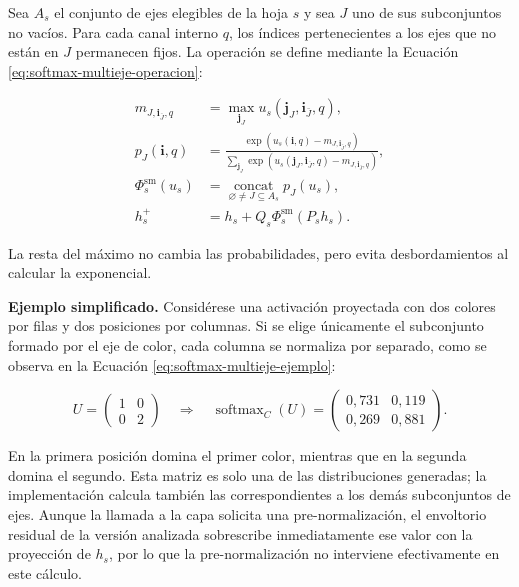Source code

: \documentclass[11pt,a4paper,spanish]{book}
\numberwithin{equation}{chapter}
\numberwithin{figure}{chapter}
\begin{document}
Sea \(A_s\) el conjunto de ejes elegibles de la hoja \(s\) y sea \(J\) uno de sus subconjuntos no vacíos. Para cada canal interno
\(q\), los índices pertenecientes a los ejes que no están en \(J\) permanecen fijos. La operación se define mediante la Ecuación
\eqref{eq:softmax-multieje-operacion}:

\begin{equation}\label{eq:softmax-multieje-operacion}
\begin{aligned}
m_{J,\mathbf{i}_{\bar J},q}
    &=\max_{\mathbf{j}_J}
      u_s(\mathbf{j}_J,\mathbf{i}_{\bar J},q),\\
p_J(\mathbf{i},q)
    &=\frac{\exp\!\left(u_s(\mathbf{i},q)-m_{J,\mathbf{i}_{\bar J},q}\right)}
      {\displaystyle\sum_{\mathbf{j}_J}
       \exp\!\left(u_s(\mathbf{j}_J,\mathbf{i}_{\bar J},q)
       -m_{J,\mathbf{i}_{\bar J},q}\right)},\\
\Phi_s^{\mathrm{sm}}(u_s)
    &=\underset{\varnothing\neq J\subseteq A_s}{\operatorname{concat}}p_J(u_s),\\
h_s^{+}
    &=h_s+Q_s\Phi_s^{\mathrm{sm}}(P_s h_s).
\end{aligned}
\end{equation}

La resta del máximo no cambia las probabilidades, pero evita desbordamientos al calcular la exponencial.

\textbf{Ejemplo simplificado.} Considérese una activación proyectada con dos colores por filas y dos posiciones por columnas. Si se
elige únicamente el subconjunto formado por el eje de color, cada columna se normaliza por separado, como se observa en la Ecuación
\eqref{eq:softmax-multieje-ejemplo}:

\begin{equation}\label{eq:softmax-multieje-ejemplo}
U=\begin{pmatrix}1&0\\0&2\end{pmatrix}
\quad\Longrightarrow\quad
\operatorname{softmax}_{C}(U)
=\begin{pmatrix}
0{,}731&0{,}119\\
0{,}269&0{,}881
\end{pmatrix}.
\end{equation}

En la primera posición domina el primer color, mientras que en la segunda domina el segundo. Esta matriz es solo una de las
distribuciones generadas; la implementación calcula también las correspondientes a los demás subconjuntos de ejes. Aunque la llamada
a la capa solicita una pre-normalización, el envoltorio residual de la versión analizada sobrescribe inmediatamente ese valor con la
proyección de \(h_s\), por lo que la pre-normalización no interviene efectivamente en este cálculo.
\end{document}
──────
Look through the entries above. Extract each line with the word "equation".

\numberwithin{equation}{chapter}
\begin{equation}\label{eq:softmax-multieje-operacion}
\end{equation}
\begin{equation}\label{eq:softmax-multieje-ejemplo}
\end{equation}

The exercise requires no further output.